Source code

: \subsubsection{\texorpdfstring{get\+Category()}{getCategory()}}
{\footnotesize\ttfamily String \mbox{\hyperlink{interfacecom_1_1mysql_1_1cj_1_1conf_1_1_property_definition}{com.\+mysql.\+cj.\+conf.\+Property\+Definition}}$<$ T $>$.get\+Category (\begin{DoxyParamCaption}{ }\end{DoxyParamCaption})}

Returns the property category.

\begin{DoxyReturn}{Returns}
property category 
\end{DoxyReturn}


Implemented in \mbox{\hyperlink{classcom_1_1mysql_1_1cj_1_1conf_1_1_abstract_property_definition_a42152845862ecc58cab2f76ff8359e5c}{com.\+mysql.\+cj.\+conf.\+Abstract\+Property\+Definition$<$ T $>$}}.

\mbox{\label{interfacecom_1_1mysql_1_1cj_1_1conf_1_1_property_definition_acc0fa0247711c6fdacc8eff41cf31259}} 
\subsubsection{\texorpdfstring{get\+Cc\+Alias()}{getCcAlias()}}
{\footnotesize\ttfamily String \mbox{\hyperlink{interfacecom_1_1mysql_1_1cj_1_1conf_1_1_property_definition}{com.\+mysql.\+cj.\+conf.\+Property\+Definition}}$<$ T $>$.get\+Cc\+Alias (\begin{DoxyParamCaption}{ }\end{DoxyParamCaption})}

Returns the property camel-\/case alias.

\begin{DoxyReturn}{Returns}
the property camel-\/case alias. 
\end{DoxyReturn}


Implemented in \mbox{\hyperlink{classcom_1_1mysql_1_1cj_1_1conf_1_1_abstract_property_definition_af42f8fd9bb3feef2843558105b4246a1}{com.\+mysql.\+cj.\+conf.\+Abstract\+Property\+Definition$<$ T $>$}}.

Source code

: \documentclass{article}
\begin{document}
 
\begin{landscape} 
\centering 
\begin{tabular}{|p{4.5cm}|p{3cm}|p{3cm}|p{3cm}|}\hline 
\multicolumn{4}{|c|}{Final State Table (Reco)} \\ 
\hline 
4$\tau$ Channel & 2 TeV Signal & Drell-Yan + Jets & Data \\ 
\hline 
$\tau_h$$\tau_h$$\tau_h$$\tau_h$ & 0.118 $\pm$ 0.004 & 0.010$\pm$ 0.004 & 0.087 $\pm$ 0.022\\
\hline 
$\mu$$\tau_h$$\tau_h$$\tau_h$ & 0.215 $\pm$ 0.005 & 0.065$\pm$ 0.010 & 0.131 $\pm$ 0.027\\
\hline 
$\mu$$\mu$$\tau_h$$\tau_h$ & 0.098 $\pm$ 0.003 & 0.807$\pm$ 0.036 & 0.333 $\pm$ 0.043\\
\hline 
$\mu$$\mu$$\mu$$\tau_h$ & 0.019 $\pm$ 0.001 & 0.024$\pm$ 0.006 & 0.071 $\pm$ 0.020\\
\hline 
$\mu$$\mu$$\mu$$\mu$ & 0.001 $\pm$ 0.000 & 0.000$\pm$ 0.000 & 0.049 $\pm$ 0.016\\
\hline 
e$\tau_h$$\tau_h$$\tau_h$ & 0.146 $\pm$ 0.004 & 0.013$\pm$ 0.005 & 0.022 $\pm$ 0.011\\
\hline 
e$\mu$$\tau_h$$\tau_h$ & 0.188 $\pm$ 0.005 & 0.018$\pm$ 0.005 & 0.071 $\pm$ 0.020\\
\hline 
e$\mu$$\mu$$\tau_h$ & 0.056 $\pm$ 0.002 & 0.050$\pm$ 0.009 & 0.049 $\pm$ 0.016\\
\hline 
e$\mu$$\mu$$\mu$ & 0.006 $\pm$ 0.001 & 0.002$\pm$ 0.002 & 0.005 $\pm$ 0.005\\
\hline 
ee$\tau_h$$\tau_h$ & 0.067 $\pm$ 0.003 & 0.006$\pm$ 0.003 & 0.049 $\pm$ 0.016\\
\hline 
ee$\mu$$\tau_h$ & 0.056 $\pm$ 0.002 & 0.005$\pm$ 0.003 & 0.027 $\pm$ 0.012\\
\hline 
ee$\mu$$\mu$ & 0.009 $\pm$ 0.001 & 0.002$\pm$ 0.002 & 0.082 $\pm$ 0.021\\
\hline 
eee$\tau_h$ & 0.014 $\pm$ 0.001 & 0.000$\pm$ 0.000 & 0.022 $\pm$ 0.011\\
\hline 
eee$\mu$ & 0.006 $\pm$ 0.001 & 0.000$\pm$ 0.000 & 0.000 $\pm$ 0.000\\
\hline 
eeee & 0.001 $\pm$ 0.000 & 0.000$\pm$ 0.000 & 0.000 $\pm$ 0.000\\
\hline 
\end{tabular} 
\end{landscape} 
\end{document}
++++++++++
Wherever the word "subsubsection" turns up in the records above, copy the line that holds it.

: \subsubsection{\texorpdfstring{get\+Category()}{getCategory()}}
\subsubsection{\texorpdfstring{get\+Cc\+Alias()}{getCcAlias()}}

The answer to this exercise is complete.